Her hands were on either side of her hips, gripping the sides of the plastic chair.
“Articulate what you want, Kenzie,” Mrs. Yamada said. “Assertive. Not passive, not passive-aggressive.”
“I don’t want to be left behind,” Kenzie said. She was speaking more slowly, deliberately. A dramatic change of pace from her usual output. “I’m experienced in this, so when I say I think I see things going this way, it would be nice if people believed me.”
“More assertive, Kenzie,” Mrs. Yamada said.
“Trust me,” Kenzie said, with emphasis. She looked up, flashed a smile at me, then shrugged. “You say you’re experienced in cape stuff and I think it shows and that’s amazing. I’m experienced in this and I’m really tired of this song and dance.”
“I understand,” I said. “I’m sorry to have touched on something that sensitive. I should have been more considerate.”
“It’s not you,” she said. “It’s me. It’s a regular thing. I don’t blame you.

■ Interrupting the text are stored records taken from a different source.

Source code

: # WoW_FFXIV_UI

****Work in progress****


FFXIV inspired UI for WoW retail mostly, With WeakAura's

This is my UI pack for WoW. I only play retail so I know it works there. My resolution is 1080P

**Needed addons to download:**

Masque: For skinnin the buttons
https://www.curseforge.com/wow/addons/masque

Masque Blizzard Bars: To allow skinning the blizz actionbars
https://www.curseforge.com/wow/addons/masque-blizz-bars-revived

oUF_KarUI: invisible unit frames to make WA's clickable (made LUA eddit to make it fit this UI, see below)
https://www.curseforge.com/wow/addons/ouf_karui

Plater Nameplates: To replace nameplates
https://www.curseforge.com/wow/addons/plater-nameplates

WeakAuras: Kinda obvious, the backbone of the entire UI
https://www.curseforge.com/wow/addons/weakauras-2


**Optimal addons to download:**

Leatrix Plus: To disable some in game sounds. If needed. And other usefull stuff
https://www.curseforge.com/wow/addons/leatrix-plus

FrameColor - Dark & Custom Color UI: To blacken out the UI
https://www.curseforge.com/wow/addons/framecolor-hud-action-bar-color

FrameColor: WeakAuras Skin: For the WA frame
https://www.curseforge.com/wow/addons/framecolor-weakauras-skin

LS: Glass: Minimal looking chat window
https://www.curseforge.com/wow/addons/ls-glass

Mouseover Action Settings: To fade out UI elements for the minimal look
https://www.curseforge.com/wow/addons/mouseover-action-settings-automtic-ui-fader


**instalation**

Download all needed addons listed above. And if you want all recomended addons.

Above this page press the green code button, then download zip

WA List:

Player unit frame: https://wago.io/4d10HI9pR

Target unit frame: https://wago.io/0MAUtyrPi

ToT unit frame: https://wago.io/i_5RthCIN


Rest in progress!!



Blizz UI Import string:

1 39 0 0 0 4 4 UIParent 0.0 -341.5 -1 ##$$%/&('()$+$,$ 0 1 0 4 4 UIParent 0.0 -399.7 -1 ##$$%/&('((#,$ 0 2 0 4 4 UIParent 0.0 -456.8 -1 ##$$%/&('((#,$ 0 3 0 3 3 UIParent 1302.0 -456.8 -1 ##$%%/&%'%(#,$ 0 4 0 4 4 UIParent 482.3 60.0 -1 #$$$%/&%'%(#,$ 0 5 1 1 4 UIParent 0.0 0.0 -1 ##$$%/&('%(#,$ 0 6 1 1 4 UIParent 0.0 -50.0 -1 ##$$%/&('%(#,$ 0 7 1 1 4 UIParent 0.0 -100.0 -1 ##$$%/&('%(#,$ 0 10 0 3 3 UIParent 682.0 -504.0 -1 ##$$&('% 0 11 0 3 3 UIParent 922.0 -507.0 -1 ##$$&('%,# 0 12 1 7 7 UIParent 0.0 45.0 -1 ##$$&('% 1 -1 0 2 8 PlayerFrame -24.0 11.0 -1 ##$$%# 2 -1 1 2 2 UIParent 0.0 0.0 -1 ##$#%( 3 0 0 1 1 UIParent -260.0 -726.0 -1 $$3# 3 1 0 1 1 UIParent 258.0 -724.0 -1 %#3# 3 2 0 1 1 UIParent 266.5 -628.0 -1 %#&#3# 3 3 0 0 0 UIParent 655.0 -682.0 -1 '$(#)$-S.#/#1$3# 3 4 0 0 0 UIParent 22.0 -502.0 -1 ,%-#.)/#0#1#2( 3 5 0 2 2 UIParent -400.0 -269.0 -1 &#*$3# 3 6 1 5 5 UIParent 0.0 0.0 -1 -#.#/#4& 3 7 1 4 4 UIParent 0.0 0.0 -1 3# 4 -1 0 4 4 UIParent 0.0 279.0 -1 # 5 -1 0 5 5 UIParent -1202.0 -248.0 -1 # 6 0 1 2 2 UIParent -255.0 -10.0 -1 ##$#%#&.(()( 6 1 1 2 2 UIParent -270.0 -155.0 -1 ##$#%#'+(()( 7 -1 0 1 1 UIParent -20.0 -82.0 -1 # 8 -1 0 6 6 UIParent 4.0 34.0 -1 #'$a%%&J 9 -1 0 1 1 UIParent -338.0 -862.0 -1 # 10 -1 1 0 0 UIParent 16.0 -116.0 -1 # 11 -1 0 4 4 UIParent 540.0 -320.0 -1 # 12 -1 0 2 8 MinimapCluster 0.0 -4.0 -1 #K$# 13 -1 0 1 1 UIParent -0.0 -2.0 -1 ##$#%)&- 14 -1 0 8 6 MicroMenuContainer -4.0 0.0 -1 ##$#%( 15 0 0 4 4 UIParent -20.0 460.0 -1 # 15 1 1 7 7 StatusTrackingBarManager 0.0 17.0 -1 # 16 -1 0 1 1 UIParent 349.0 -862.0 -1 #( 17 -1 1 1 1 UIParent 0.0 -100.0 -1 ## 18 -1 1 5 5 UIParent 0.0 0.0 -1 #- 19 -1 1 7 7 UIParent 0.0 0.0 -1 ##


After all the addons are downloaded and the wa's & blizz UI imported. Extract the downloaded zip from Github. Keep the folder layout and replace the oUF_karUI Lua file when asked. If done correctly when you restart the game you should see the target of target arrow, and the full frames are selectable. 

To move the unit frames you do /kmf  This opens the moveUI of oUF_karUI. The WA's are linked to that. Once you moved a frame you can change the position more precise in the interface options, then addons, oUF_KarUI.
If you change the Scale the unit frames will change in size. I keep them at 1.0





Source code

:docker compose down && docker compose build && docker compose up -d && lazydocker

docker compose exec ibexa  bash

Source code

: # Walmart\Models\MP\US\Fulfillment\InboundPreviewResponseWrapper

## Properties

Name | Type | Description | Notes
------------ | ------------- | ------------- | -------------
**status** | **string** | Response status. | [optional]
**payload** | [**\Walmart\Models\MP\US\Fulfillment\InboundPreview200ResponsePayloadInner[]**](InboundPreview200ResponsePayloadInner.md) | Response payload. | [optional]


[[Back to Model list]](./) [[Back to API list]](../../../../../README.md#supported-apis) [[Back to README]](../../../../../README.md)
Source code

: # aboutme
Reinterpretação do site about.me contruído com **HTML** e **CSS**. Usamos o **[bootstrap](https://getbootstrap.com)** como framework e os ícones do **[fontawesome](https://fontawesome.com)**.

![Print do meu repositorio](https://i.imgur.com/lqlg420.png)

It’s the way I am, it makes people act this way around me. And-”
She drew in a deep breath.
“-And I would like to be included from the beginning, in a way where I’m useful and participating and I’m not watching from the sidelines. I would like to do the team thing from the beginning. I don’t mind if it’s small or slow but I want to do something with progress. Or if not that, then tell me upfront so I can have my feelings hurt now right away instead of over a long time.”
“This is really important to you,” I said.
“There have only ever been three times in my life where people acted like they wanted me around. Not counting the adults who get paid to look after me, sorry Mrs. Yamada. The first one, it led to my trigger, so you can imagine how well that went. The second one was the couple of months I spent with the Baltimore Wards, and they don’t want anything to do with me anymore. The third is here. These guys.”
“Well gee whiz, Kenzie,” Tristan said.
She smiled, “Sorry.”
“I like to win my arguments, but you can’t bring that kind of weaponry to bear. It’s just not fair on those guys.”
Kenzie smiled again.
“I’m glad you like us,” Sveta said. “I do want to include you, and I hope this thing works out the way you want it to.”
“We’ll figure something out,” I said.
“We?” Ashley asked.
“I was going to say,” Chris said.
“I’m not trying to step on your toes or insinuate myself into things,” I said. “But if you’ll have me, maybe I could take on a role as coach or something. If you really want to do this-”
I could see the looks on their faces. Yeah, they wanted to do this.
“-Then maybe we avoid having you guys go from a mediated discussion in a controlled environment like this to… something more loosely supervised and managed, for the mediation part of things, and we look for a shallower pool to dive into instead, where you can get started in some capacity sooner, we ensure everyone has something to do, but we keep it manageable and small.”
“You’re volunteering?” Tristan asked.
“If Mrs. Yamada is okay with this idea. I don’t see you guys changing your minds, so…”
“It would bring me some peace of mind,” Mrs. Yamada said.
“Mediated,” Rain said. “You’d be babysitting us?”
“Coaching, giving direction if it’s lacking, give you someone to turn to if you need someone to help resolve a dispute. I can’t promise you full time hours, it’d be a secondary or minor thing for me, but… I’m trying to think of a good way to tackle this and this is the best idea I’ve got.”
“Yes,” Kenzie said. “I want to hear more about the heroing stuff.”
“I wouldn’t object,” Ashley said.
“And the shallow end?” Tristan asked.
“We’ll figure something out,” I said. “I’m thinking of a couple of possible places, we could put feelers out in one that’s close enough for everyone here to get to. A few of these places have small populations of B-listers, and I think it would be a good, easy place to learn the ropes.”